■ Exercise aim
Set down the lines of the data exactly, starting at the first and stopping after the line containing "Pull back the".

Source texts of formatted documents
———
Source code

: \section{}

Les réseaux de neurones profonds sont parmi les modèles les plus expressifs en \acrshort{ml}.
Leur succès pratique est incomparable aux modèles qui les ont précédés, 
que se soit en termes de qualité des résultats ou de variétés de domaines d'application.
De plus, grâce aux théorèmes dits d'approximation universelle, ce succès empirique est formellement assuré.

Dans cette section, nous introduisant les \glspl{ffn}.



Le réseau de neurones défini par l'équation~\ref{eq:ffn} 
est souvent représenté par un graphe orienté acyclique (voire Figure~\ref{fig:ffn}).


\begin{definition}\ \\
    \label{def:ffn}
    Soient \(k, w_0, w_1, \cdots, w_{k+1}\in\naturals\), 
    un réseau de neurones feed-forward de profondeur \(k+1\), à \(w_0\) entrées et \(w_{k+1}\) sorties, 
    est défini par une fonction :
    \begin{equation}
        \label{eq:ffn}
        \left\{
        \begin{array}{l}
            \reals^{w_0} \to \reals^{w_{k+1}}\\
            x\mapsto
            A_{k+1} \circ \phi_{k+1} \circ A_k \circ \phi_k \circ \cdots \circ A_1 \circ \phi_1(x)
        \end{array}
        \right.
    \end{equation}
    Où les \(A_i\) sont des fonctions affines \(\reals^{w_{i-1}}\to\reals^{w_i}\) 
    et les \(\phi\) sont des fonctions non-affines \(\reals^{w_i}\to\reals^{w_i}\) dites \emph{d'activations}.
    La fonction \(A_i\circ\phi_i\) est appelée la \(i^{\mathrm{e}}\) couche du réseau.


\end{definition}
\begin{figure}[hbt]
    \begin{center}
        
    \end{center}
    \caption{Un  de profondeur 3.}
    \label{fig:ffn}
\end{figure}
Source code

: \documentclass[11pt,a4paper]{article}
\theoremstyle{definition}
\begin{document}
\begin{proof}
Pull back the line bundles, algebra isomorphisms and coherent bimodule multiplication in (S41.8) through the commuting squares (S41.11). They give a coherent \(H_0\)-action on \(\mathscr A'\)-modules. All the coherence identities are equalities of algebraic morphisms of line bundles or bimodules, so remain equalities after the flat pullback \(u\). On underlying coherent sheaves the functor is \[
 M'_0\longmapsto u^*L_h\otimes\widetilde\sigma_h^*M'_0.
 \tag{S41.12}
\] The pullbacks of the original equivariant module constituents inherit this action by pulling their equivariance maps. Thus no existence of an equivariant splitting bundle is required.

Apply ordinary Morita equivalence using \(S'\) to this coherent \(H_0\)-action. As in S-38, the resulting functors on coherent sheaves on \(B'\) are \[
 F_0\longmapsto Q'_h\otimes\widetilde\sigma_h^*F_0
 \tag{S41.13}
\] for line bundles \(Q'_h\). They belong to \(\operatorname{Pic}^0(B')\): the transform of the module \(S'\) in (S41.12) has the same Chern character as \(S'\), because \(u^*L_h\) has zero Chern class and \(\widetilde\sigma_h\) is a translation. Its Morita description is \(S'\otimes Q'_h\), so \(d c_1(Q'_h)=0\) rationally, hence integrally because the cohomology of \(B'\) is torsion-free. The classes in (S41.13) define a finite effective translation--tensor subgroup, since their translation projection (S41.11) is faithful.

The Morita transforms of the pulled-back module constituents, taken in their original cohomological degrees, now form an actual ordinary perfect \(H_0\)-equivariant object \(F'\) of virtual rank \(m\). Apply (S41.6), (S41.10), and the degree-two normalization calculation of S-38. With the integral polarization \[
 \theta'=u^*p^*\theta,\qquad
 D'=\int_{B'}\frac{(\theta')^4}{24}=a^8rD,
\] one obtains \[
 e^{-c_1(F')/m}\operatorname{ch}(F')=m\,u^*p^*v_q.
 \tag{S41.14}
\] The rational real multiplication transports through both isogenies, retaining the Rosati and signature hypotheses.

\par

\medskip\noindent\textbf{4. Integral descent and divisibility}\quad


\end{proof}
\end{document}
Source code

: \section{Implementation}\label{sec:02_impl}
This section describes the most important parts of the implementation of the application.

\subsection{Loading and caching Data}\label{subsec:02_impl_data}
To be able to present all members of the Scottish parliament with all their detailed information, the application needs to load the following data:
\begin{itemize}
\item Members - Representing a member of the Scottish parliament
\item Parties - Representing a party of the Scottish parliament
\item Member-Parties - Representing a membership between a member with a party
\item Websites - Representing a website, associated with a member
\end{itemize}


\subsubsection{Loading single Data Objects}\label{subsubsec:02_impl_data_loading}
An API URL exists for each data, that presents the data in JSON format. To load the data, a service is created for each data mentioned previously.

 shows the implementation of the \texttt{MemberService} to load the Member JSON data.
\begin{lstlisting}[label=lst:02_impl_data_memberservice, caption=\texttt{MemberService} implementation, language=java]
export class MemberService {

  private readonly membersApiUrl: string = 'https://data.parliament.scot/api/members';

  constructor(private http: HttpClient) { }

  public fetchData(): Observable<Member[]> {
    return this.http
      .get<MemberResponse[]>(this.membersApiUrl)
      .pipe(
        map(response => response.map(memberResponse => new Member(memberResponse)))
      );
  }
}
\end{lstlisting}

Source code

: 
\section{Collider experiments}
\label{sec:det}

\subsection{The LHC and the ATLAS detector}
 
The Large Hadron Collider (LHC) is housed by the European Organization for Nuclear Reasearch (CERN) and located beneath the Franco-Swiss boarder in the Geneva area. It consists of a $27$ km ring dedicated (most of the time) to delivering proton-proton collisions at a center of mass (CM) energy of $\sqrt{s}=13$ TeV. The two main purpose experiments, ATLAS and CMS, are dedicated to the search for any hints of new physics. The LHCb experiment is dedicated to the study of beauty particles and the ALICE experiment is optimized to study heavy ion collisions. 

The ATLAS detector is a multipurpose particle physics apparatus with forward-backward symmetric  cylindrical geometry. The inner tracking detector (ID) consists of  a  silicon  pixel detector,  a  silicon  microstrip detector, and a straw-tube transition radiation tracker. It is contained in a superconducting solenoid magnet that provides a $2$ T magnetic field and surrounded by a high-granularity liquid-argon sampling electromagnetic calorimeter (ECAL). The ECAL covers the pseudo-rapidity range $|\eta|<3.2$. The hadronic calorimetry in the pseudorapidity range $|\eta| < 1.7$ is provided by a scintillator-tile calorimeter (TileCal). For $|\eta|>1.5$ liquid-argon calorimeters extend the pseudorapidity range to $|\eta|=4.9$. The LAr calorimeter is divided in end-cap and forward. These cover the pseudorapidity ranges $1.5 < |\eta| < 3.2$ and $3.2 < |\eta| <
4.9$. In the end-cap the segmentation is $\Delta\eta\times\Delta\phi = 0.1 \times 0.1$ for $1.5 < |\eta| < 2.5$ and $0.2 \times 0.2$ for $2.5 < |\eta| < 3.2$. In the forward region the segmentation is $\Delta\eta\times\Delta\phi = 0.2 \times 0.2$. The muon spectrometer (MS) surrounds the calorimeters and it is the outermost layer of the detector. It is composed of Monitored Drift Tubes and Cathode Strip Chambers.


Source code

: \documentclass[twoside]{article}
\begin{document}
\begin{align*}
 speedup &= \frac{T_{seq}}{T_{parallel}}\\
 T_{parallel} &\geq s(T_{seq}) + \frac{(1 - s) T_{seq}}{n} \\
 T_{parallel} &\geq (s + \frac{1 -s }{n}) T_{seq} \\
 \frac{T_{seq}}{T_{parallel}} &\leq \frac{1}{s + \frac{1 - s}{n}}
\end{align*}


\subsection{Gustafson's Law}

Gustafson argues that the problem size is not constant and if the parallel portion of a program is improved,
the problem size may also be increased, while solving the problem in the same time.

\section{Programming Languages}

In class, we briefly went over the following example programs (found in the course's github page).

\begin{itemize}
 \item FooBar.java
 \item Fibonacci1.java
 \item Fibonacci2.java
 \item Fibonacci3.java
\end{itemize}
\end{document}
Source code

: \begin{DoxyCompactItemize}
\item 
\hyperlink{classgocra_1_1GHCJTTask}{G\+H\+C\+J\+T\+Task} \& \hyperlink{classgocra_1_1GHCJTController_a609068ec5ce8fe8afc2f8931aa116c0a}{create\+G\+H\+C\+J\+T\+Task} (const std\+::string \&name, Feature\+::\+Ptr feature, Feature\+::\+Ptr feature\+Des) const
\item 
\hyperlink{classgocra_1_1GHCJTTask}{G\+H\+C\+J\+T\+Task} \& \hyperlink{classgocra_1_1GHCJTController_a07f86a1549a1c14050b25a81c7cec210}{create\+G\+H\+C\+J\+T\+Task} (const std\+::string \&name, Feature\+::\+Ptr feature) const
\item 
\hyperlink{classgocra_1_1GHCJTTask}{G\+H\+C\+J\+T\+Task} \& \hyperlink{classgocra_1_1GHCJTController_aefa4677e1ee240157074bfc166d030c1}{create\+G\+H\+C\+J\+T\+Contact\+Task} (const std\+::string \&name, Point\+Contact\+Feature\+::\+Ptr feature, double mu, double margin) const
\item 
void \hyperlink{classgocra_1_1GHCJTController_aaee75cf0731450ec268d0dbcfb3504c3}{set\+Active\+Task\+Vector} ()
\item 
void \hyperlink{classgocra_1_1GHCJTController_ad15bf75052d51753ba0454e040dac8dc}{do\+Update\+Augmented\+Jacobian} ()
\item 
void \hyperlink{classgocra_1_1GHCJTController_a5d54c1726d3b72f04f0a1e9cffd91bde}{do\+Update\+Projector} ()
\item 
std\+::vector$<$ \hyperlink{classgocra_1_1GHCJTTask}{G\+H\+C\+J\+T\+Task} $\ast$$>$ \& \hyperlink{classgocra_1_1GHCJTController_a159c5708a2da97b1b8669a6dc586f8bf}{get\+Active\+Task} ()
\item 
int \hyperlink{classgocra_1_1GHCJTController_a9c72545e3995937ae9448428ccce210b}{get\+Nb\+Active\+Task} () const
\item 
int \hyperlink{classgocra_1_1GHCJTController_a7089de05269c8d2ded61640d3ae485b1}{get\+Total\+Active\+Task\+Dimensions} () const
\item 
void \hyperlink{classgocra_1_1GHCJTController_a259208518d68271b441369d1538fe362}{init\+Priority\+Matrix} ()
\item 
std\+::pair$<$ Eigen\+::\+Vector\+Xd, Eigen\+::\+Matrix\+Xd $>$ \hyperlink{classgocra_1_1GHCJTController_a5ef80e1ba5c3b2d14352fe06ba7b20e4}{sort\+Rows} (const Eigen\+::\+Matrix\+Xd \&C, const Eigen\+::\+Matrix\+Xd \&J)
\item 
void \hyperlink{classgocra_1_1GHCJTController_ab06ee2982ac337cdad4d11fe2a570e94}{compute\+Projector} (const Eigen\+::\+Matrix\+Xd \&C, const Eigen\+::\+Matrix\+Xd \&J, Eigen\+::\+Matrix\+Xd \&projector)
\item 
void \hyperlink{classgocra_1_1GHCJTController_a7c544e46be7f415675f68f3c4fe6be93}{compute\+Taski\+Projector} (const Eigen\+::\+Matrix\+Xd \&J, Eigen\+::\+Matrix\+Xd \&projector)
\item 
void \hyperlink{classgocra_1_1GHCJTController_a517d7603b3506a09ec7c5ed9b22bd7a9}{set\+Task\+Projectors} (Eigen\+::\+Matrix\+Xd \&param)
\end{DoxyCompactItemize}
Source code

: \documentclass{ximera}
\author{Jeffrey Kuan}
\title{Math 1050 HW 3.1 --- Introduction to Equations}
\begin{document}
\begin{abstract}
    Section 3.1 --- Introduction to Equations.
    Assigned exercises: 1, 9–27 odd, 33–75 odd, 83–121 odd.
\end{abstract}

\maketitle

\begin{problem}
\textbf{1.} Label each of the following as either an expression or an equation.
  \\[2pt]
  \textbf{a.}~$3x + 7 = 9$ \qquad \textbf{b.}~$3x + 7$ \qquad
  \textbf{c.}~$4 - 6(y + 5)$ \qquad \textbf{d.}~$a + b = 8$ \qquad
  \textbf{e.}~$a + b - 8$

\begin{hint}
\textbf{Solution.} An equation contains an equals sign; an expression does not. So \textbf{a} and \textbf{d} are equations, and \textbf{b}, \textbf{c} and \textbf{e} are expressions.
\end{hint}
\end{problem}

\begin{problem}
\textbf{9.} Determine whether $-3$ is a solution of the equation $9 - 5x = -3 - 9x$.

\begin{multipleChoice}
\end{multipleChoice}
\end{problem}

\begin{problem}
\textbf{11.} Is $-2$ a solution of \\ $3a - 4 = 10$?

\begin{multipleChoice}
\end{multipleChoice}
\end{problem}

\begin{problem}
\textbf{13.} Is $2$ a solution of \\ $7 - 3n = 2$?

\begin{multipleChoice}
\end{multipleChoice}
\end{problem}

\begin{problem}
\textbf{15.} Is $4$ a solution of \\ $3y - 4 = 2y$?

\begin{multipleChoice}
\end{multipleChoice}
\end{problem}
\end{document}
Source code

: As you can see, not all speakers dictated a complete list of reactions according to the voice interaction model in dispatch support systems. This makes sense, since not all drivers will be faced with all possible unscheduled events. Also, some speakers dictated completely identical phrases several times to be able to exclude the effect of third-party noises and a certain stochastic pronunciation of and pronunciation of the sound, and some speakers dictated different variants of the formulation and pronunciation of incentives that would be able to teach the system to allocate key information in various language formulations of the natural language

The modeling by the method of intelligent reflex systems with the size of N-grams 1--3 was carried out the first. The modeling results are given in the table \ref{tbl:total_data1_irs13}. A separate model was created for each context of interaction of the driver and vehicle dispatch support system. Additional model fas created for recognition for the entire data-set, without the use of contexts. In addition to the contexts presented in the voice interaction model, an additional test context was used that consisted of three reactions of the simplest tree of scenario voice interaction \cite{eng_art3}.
———
■ Final answer
Source code

: \section{}

Les réseaux de neurones profonds sont parmi les modèles les plus expressifs en \acrshort{ml}.
Leur succès pratique est incomparable aux modèles qui les ont précédés, 
que se soit en termes de qualité des résultats ou de variétés de domaines d'application.
De plus, grâce aux théorèmes dits d'approximation universelle, ce succès empirique est formellement assuré.

Dans cette section, nous introduisant les \glspl{ffn}.



Le réseau de neurones défini par l'équation~\ref{eq:ffn} 
est souvent représenté par un graphe orienté acyclique (voire Figure~\ref{fig:ffn}).


\begin{definition}\ \\
    \label{def:ffn}
    Soient \(k, w_0, w_1, \cdots, w_{k+1}\in\naturals\), 
    un réseau de neurones feed-forward de profondeur \(k+1\), à \(w_0\) entrées et \(w_{k+1}\) sorties, 
    est défini par une fonction :
    \begin{equation}
        \label{eq:ffn}
        \left\{
        \begin{array}{l}
            \reals^{w_0} \to \reals^{w_{k+1}}\\
            x\mapsto
            A_{k+1} \circ \phi_{k+1} \circ A_k \circ \phi_k \circ \cdots \circ A_1 \circ \phi_1(x)
        \end{array}
        \right.
    \end{equation}
    Où les \(A_i\) sont des fonctions affines \(\reals^{w_{i-1}}\to\reals^{w_i}\) 
    et les \(\phi\) sont des fonctions non-affines \(\reals^{w_i}\to\reals^{w_i}\) dites \emph{d'activations}.
    La fonction \(A_i\circ\phi_i\) est appelée la \(i^{\mathrm{e}}\) couche du réseau.


\end{definition}
\begin{figure}[hbt]
    \begin{center}
        
    \end{center}
    \caption{Un  de profondeur 3.}
    \label{fig:ffn}
\end{figure}
Source code

: \documentclass[11pt,a4paper]{article}
\theoremstyle{definition}
\begin{document}
\begin{proof}
Pull back the line bundles, algebra isomorphisms and coherent bimodule multiplication in (S41.8) through the commuting squares (S41.11). They give a coherent \(H_0\)-action on \(\mathscr A'\)-modules. All the coherence identities are equalities of algebraic morphisms of line bundles or bimodules, so remain equalities after the flat pullback \(u\). On underlying coherent sheaves the functor is \[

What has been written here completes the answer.